Bei Werder Bremen sollte in der neuen Saison alles besser werden - doch direkt am 1. Spieltag hagelte es eine verdiente 1:4-Pleite gegen Hertha BSC. Der Auftritt des SVW erinnerte an die vergangene Saison - Florian Kohfeldt muss sich einige kritische Personalfragen gefallen lassen.


Die drei wichtigsten Erkenntnisse zum Spiel:


1. Moisander kein Leistungsträger mehr

Niklas Moisander zeigt durchwachsene Leistungen

Niklas Moisander geht beim SV Werder in seine fünfte Bundesligasaison - doch diese steht unter anderen Vorzeichen als die vorherigen. War der Finne für die Grün-Weißen in den vergangenen Jahren stets als unverzichtbarer Abwehrchef gesetzt, so mehren sich nun die Zweifel, ob Moisander - der nächste Woche immerhin sein 35. Lebensjahr vollenden wird - noch immer das Zeug dazu hat, gegen die Topstürmer dieser Liga bestehen zu können.

Gegen Hertha zeigte der Routinier eine schwache Leistung, vor allem sein Tempodefizit war auffällig. Kohfeldt bestätigte Moisander zwar unlängst als Kapitän, weil er ohne Frage Leader-Qualitäten (die dem Großteil des Teams abgehen) besitzt, doch sportlich bietet der Finne keinen Mehrwert mehr.

Kohfeldt täte wohl gut daran, im Laufe der Saison auf das jüngere Duo Veljkovic/Friedl im Abwehrzentrum zu bauen.

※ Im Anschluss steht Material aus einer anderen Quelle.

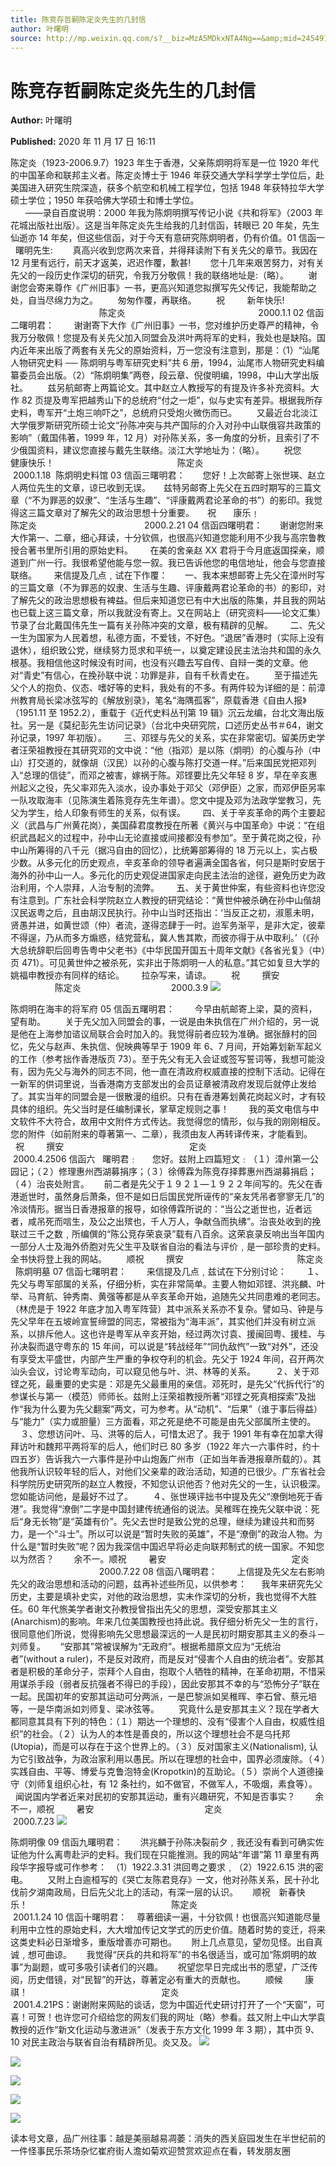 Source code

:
```yaml
---
title: 陈竞存哲嗣陈定炎先生的几封信
author: 叶曙明
source: http://mp.weixin.qq.com/s?__biz=MzA5MDkxNTA4Ng==&amp;mid=2454910309&amp;idx=1&amp;sn=c737c05981060cde80ed8a5feb8e016a&amp;chksm=87a23d04b0d5b4123193c79014b0385674a9bad5eab08d711dff7d8b7baad0ae82b5abae962a&poc_token=HJ_Do2ejHyO-wNZGG8Q1S8FdPgy1YBBEob-nUEme
---
```


# 陈竞存哲嗣陈定炎先生的几封信

**Author:** 叶曙明

**Published:** 2020 年 11 月 17 日 16:11

陈定炎（1923-2006.9.7）1923 年生于香港，父亲陈炯明将军是一位 1920 年代的中国革命和联邦主义者。陈定炎博士于 1946 年获交通大学科学学士学位后，赴美国进入研究生院深造，获多个航空和机械工程学位，包括 1948 年获特拉华大学硕士学位；1950 年获哈佛大学硕士和博士学位。                                                        ——录自百度说明：2000 年我为陈炯明撰写传记小说《共和将军》（2003 年花城出版社出版）。这是当年陈定炎先生给我的几封信函，转眼已 20 年矣，先生仙逝亦 14 年矣，但这些信函，对于今天有意研究陈炯明者，仍有价值。01 信函一   曙明先生:        真高兴收到您两次来音，并得拜读附下有关先父的章节。我因在 12 月里有远行，前天才返美，迟迟作覆，歉甚!        您十几年来艰苦努力，对有关先父的一段历史作深切的研究，令我万分敬佩！我的联络地址是:（略）。        谢谢您会寄来尊作《广州旧事》一书，更高兴知道您拟撰写先父传记，我能帮助之处，自当尽绵力为之。        匆匆作覆，再联络。        祝         新年快乐!                                                    陈定炎                                                      2000.1.1 02 信函二曙明君：        谢谢寄下大作《广州旧事》一书，您对维护历史尊严的精神，令我万分敬佩！您提及有关先父加入同盟会及洪叶两将军的史料，我处也是缺陷。国内近年来出版了两套有关先父的原始资料，万一您没有注意到，那是：（1）“汕尾人物研究史料 ── 陈炯明与粤军研究史料”共 6 册，1994，汕尾市人物研究史料编纂委员会出版。（2）“陈炯明集”两卷，段云章、倪俊明编，1998，中山大学出版社。        兹另航邮寄上两篇论文。其中赵立人教授写的有提及许多补充资料。大作 82 页提及粤军把越秀山下的总统府“付之一炬”，似与史实有差异。根据我所存史料，粤军开“土炮三响吓之”，总统府只受炮火微伤而已。        又最近台北淡江大学俄罗斯研究所硕士论文“孙陈冲突与共产国际的介入对孙中山联俄容共政策的影响”（戴国伟著，1999 年，12 月）对孙陈关系，多一角度的分析，且索引了不少俄国资料，建议您直接与戴先生联络。淡江大学地址为：（略）。        祝您         健康快乐！                                                  陈定炎                                              2000.1.18  陈炯明史料馆 03 信函三曙明君：　　您好！上次邮寄上张世瑛、赵立人两位先生的文章，谅已收到无误。　　兹特另邮寄上先父在五四时期写的三篇文章（“不为罪恶的奴隶”、“生活与生趣”、“评康戴两君论革命的书”）的影印。我觉得这三篇文章对了解先父的政治思想十分重要。　　祝       康乐﹗　　　　　　　　　　　　陈定炎　　　　　　　　　　　　 2000.2.21 04 信函四曙明君：       谢谢您附来大作第一、二章，细心拜读，十分钦佩，也很高兴知道您能利用不少我与高宗鲁教授合著书里所引用的原始史料。       在美的舍亲赵 XX 君将于今月底返国探亲，顺道到广州一行。我很希望他能与您一叙。我已告诉他您的电信地址，他会与您直接联络。       来信提及几点﹐试在下作覆：       一、我本来想邮寄上先父在漳州时写的三篇文章（不为罪恶的奴隶、生活与生趣、评康戴两君论革命的书）的影印，对了解先父的政治思想极有裨益。但后来知道您已有中大出版的陈集，并且我的网站也已载上这三篇文章，所以我就没有寄上。又在网站上（研究资料——论文汇集）节录了台北戴国伟先生一篇有关孙陈冲突的文章，极有精辟的见解。       二、先父一生为国家为人民着想，私德方面，不爱钱，不好色。“退居”香港时（实际上没有退休），组织致公党，继续努力觅求和平统一，以奠定建设民主法治共和国的永久根基。我相信他这时候没有时间，也没有兴趣去写自传、自辩一类的文章。他对“青史”有信心，在挽孙联中说：功罪是非，自有千秋青史在。        至于描述先父个人的抱负、仪态、嗜好等的史料，我处有的不多。有两件较为详细的是：前漳州教育局长梁冰弦写的《解放别录》，笔名“海隅孤客”，原载香港《自由人报》（1951.11 至 1952.2），重载于《近代史料丛刊第 19 辑》沉云龙编，台北文海出版社。另一是《莫纪彭先生访问记录》（台北中央研究院，口述历史丛书＃64，谢文孙记录，1997 年初版）。       三、邓铿与先父的关系，实在非常密切。留美历史学者汪荣祖教授在其研究邓的文中说：“他（指邓）是以陈（炯明）的心腹与孙（中山）打交道的，就像胡（汉民）以孙的心腹与陈打交道一样。”后来国民党把邓列入“总理的信徒”，而邓之被害，嫁祸于陈。邓铿要比先父年轻 8 岁，早在辛亥惠州起义之役，先父率邓先入淡水，设办事处于邓父（邓伊臣）之家，而邓伊臣另率一队攻取海丰（见陈演生着陈竞存先生年谱）。您文中提及邓为法政学堂教习，先父为学生，给人印象有师生的关系，似有误。       四、关于辛亥革命的两个主要起义（武昌与广州黄花岗），美国薛君度教授在所著《黄兴与中国革命》中说：“在组织武昌起义的过程中，孙中山无论直接或间接都没有参加”。至于黄花岗之役，孙中山所筹得的八千元（据冯自由的回忆），比统筹部筹得的 18 万元以上，实占极少数。从多元化的历史观点，辛亥革命的领导者遍满全国各省，何只是斯时安居于海外的孙中山一人。多元化的历史观促进国家走向民主法治的途径，避免历史为政治利用，个人崇拜，人治专制的流弊。       五、关于黄世仲案，有些资料也许您没有注意到。广东社会科学院赵立人教授的研究结论：“黄世仲被杀确在孙中山偕胡汉民返粤之后，且由胡汉民执行。孙中山当时还指出：‘当反正之初，淑慝未明，贤愚并进，如黄世颂（仲）者流，遂得恣肆于一时。迨军务渐平，是非大定，彼辈不得逞，乃从而多方煽惑，结党营私，冀人售其欺，而彼亦得于从中取利。’（《孙大总统辞职后回粤告粤中父老书》《中华民国开国五十周年文献》《各省光复》（中）页 471）。可见黄世仲之被杀死，实非出于陈炯明一人的私意。”其它如复旦大学的姚福申教授亦有同样的结论。       拉杂写来，请谅。        祝         撰安                                     陈定炎　　　　　　　　　　 2000.3.9 ![](https://mmbiz.qpic.cn/mmbiz_gif/Ljib4So7yuWiaIb4KlDoxKHC7DicT0wEDGpBc5e57cfof3l37vibKvWxIDvic5Yb3X7SIcJF7k6lLCnZof3m16Ub5hQ/640?wx_fmt=gif)

陈炯明在海丰的将军府 05 信函五曙明君：        今早由航邮寄上梁，莫的资料，望有助。        关于先父加入同盟会的事，一说是由朱执信在广州介绍的，另一说是他在上海参加谘议局联合会时加入的。我觉得前者应较为准确。据张醁村的回忆，先父与赵声、朱执信、倪映典等早于 1909 年 6、7 月间，开始筹划新军起义的工作（参考拙作香港版页 73）。至于先父有无入会证或签写誓词等，我想可能没有，因为先父与海外的同志不同，他一直在清政府权威直接的控制下活动。记得在一新军的供词里说，当香港南方支部发出的会员证章被清政府发现后就停止发给了。其实当年的同盟会是一很散漫的组织。只有在香港筹划黄花岗起义时，才有较具体的组织。先父当时是任编制课长，掌草定规则之事！        我的英文电信与中文软件不大符合，故用中文附件方式传达。我觉得您的情形，似与我的刚刚相反。您的附件（如前附来的尊著第一、二章），我须由友人再转译传来，才能看到。        祝         撰安                                                   定炎                                            2000.4.2506 信函六   曙明君﹕      您好。兹附上四篇短文﹕（１）漳州第一公园记；（２）修理惠州西湖募捐序；（３）徐傅霖为陈竞存择葬惠州西湖募捐启；（４）治丧处附言。      前二者是先父于１９２１—１９２２年间写的。先父在香港逝世时，虽然身后萧条，但不是如日后国民党所诬传的“亲友凭吊者寥寥无几”的冷淡情形。据当日香港报章的报导，如徐傅霖所说的：“当公之逝世也，近者远者，咸吊死而唁生，及公之出殡也，千人万人，争献刍而执绋”。治丧处收到的挽联过三千之数﹐所编僎的“陈公竞存荣哀录”载有八百余。这荣哀录反响出当年国内一部分人士及海外侨胞对先父生平及联省自治的看法与评价﹐是一部珍贵的史料。全书快将登上我的网站。        顺祝         撰安　　                                       陈定炎　　　   陈炯明墓 07 信函七曙明君：        来信提及几点﹐兹试在下分别讨论：        １、先父与粤军部属的关系，仔细分析，实在非常简单。主要人物如邓铿、洪兆麟、叶举、马育航、钟秀南、黄强等都是从辛亥革命开始，追随先父共同患难的老同志。（林虎是于 1922 年底才加入粤军阵营）其中派系关系亦不复杂。譬如马、钟是与先父早年在五坡岭宣誓缔盟的同志，常被指为“海丰派”，其实他们并没有树立派系，以排斥他人。这也许是粤军从辛亥开始，经过两次讨袁、援闽回粤、援桂、与孙决裂而退守粤东的 15 年间，可以说是“转战经年”“同仇敌忾”一致“对外”，还没有享受太平盛世，内部产生严重的争权夺利的机会。先父于 1924 年间，召开两次汕头会议，讨论粤军动向，可以窥见他与叶、洪、林等的关系。        ２、关于邓铿之死，最重要的史实是：邓是先父最重用的亲信。邓死时，是先父“代拆代行”的参谋长与第一（模范）师师长。兹附上汪荣祖教授所著“邓铿之死真相探索”及拙作“我为什么要为先父翻案”两文，可为参考。从“动机”、“后果”（谁于事后得益）与“能力”（实力或胆量）三方面看，邓之死是绝不可能是由先父部属所主使的。        ３、您想访问叶、马、洪等的后人，可惜太迟了。我于 1991 年有幸在加拿大得拜访叶和魏邦平两将军的后人，他们时已 80 多岁（1922 年六一六事件时，约十四五岁）告诉我六一六事件是孙中山炮轰广州市（正如当年香港报章所载的）。其他我所认识较年轻的后人，对他们父亲辈的政治活动，知道的已很少。广东省社会科学院历史研究所的赵立人教授，不知您认识他否？他对先父的一生，认识极深。您如能访问他，是最好不过了。        ４、张世瑛评拙书中提及先父“潦倒地死于香港”。我觉得“潦倒”二字是中国封建传统通俗的说法。吴稚晖在挽先父联中说：死后“身无长物”是“英雄有价”。先父去世时是致公党的总理，继续为建设共和而努力，是一个“斗士”。所以可以说是“暂时失败的英雄”，不是“潦倒”的政治人物。为什么是“暂时失败”呢？因为我深信中国迟早将必走向联邦制式的统一国家。不知您以为然否？        余不一。顺祝         暑安                                                   定炎                                           2000.7.22 08 信函八曙明君：        上信提及先父左右影响先父的政治思想和活动的问题，兹再补述些所见，以供参考：      我年来研究先父历史，主要是填补史实，对他的政治思想，实未作深切的分析，我也觉得不大胜任。60 年代旅美学者谢文孙教授曾指出先父的思想，深受安那其主义(Anarchism)的影响。年来几位美国教授也持此说。我仔细分析先父一生的言行，很同意他们所说，觉得影响先父思想最深远的一人是民初时期安那其主义的泰斗－刘师复。      “安那其”常被误解为“无政府”。根据希腊原文应为“无统治者”(without a ruler)，不是反对政府，而是反对“侵害个人自由的统治者”。安那其者是积极的革命分子，崇拜个人自由，抱取个人牺牲的精神，在革命初期，不惜采用谋杀手段（弱者反抗强者不得已的手段），因此安那其不幸的与“恐怖分子”联在一起。民国初年的安那其运动可分两派，一是巴黎派如吴稚晖、李石曾、蔡元培等，一是华南派如刘师复、梁冰弦等。        究竟什么是安那其主义？现在学者大都同意其具有下列的特色：（１）期达一个理想的、没有“侵害个人自由，权威性组织”的社会。（２）认为人的本性是善良的，所以这个理想社会不是乌托邦(Utopia)，而是可以存在于这个世界上的。（３）反对国家主义(Nationalism), 认为它引致战争，为政治家利用以愚民。所以在理想的社会中，国界必须废除。（４）实践自由、平等、博爱与克鲁泡特金(Kropotkin)的互助论。（５）崇尚个人道德操守（刘师复组织心社，有 12 条社约，如不做官，不做军人，不吸烟，素食等）。      闻说国内学者近来对民初的安那其运动，重有兴趣研究，不知是否事实？        余不一，顺祝         暑安                                             定炎                                      2000.7.23 ![](https://mmbiz.qpic.cn/mmbiz_jpg/PJWG74pLsMaBUQmXrPOxFAMcyZ4WGZdJHZ3ialykjdNgqFKGWrgWjZxgp4MefpnC95roE0v8xQKCeViaibXfojZmg/640)

陈炯明像 09 信函九曙明君：　　洪兆麟于孙陈决裂前夕﹐我还没有看到可确实佐证他为什么离粤赴沪的史料。我们现在只能推测。我的网站“年谱”第 11 章里有两段华字报导或可作参考：　（1）1922.3.31 洪回粤之要求﹐（2）1922.6.15 洪的密电。        又附上白逾桓写的《哭亡友陈君竞存》一文，他对孙陈关系，民十孙北伐前夕湖南政局，日后先父北上的活动，有深一层的认识。      顺祝　新春快乐！            　　　　　　　　　　　　　陈定炎                                                    2001.1.24 10 信函十曙明君：    尊著细读一遍，十分钦佩！也很高兴知道能尽量利用中立性的原始史料，大大增加传记文学式的历史价值。随着时势的变迁，将来这类史料必日渐增多，重版增善亦可期也。      附上几点意见，望勿见怪。出自真诚﹐想可曲谅。      我觉得“厌兵的共和将军”的书名很适当，或可加“陈炯明的故事”为副题，或可多吸引读者们的兴趣。      祝望您早日完成出书的愿望，广泛传阅，历史借镜，对“民智”的开达，尊著定必有重大的贡献也。        顺候         康祺！        　　　　　　　　　　　　　定炎                                              2001.4.21PS：谢谢附来网贴的谈话，您为中国近代史研讨打开了一个“天窗”，可喜！可贺！也许您可介绍给您的网友们我的网址（略）参看。兹又附上中山大学袁教授的近作“新文化运动与激进派”（发表于东方文化 1999 年 3 期），其中页 9、10 对民主政治与联省自治有精辟所见。炎又及。 ![](https://mmbiz.qpic.cn/mmbiz_jpg/PJWG74pLsMaBUQmXrPOxFAMcyZ4WGZdJRyIUJduvKSttAq7HWXYRdMgmNZgaUGAyiap8Q89GMnqE933sn2n78bQ/640)

![](https://mmbiz.qpic.cn/mmbiz_png/Ljib4So7yuWgo9icJ0yiaB8Z6ZTqA8dwoCJjsm3p7F1ArljgrWds4NS4VvLkfHia0ibcb8TvYzX2Ybp0Awp9cPzptKQ/640?wx_fmt=png)

![](https://mmbiz.qpic.cn/mmbiz_jpg/PJWG74pLsMaBUQmXrPOxFAMcyZ4WGZdJF8RWrNj2W67SBIaVTqPgTIJDdT5nfCvOib3xrBq6uEH632DNxAER2yg/640)

![](https://mmbiz.qpic.cn/mmbiz_jpg/PJWG74pLsMaBUQmXrPOxFAMcyZ4WGZdJcxIegDuE9lZmF62JOBQ09aruLw0ic9MYg0P25hs6Q1pTu7ZmDE49KzQ/640)

![](https://mmbiz.qpic.cn/mmbiz_png/Ljib4So7yuWia5yEI3gGNicManaZbeC3s9o5iaAvFyL0cNXtpEzMI1HG2ZYibichdJLya22SibQzoibc3BntsFpicvSmPHQ/640?wx_fmt=png)

读本号文章，品广州往事：越是美丽越易凋萎：消失的西关庭园发生在半世纪前的一件怪事民乐茶场杂忆崔府街人澹如菊欢迎赞赏欢迎点在看，转发朋友圈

2. Osako hat vorerst keine Chance mehr verdient

Osako enttäuschte erneut

Bei den Fans vom SVW wird Osako nicht erst seit gestern kritisch beäugt - in der vergangenen Saison, die beinahe mit dem Abstieg geendet hätte, war der Japaner ob seiner laschen Körpereinstellung und häufig biederen Leistungen schon lange im Fokus der Kritik.

Doch egal, wie schlecht Osakos Leistungen waren: Kohfeldt schenkte ihm das Vertrauen. So auch am ersten Spieltag gegen Hertha.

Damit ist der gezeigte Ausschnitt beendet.